Task brief:
For each line in the data below that has the word "program", copy that line.

Data extracted from a collection

※

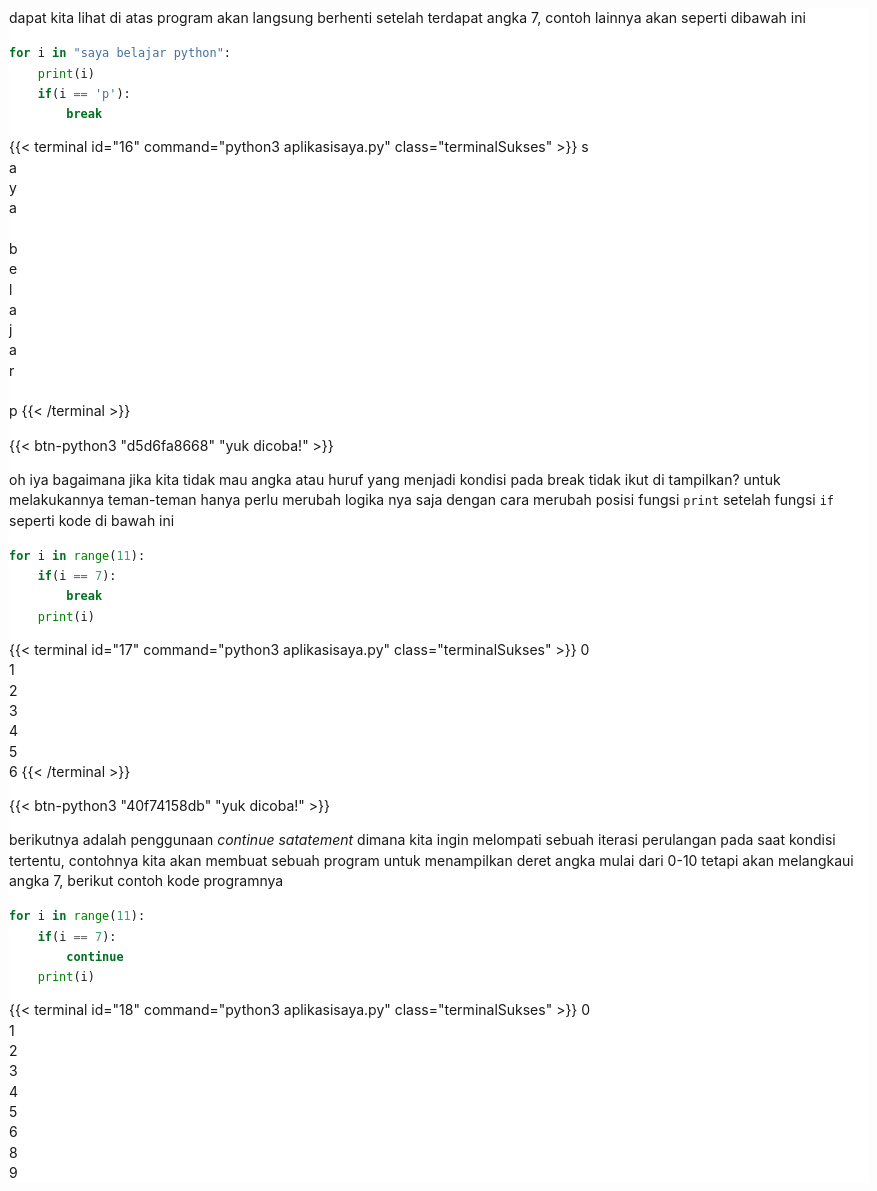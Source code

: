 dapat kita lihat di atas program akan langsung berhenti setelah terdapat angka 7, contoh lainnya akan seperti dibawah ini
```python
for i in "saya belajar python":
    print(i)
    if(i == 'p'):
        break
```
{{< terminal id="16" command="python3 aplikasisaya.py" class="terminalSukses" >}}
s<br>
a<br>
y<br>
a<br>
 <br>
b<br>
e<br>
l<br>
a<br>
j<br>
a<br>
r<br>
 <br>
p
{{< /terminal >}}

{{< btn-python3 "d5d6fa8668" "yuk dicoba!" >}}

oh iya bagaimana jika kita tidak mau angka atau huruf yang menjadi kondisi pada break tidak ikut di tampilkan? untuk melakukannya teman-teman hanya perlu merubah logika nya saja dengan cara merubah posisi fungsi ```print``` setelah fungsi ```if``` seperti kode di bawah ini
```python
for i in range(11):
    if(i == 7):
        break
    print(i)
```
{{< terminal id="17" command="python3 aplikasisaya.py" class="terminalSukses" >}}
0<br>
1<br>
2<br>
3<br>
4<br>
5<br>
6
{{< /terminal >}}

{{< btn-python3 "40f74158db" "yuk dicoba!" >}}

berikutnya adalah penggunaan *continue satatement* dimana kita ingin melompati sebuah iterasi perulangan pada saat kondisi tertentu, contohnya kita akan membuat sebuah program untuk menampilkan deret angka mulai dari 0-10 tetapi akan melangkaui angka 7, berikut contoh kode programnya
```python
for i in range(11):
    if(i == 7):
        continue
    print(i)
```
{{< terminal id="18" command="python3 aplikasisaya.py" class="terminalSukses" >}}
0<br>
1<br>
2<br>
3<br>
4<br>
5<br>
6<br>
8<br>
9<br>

※

Answer to this problem:
: dapat kita lihat di atas program akan langsung berhenti setelah terdapat angka 7, contoh lainnya akan seperti dibawah ini
berikutnya adalah penggunaan *continue satatement* dimana kita ingin melompati sebuah iterasi perulangan pada saat kondisi tertentu, contohnya kita akan membuat sebuah program untuk menampilkan deret angka mulai dari 0-10 tetapi akan melangkaui angka 7, berikut contoh kode programnya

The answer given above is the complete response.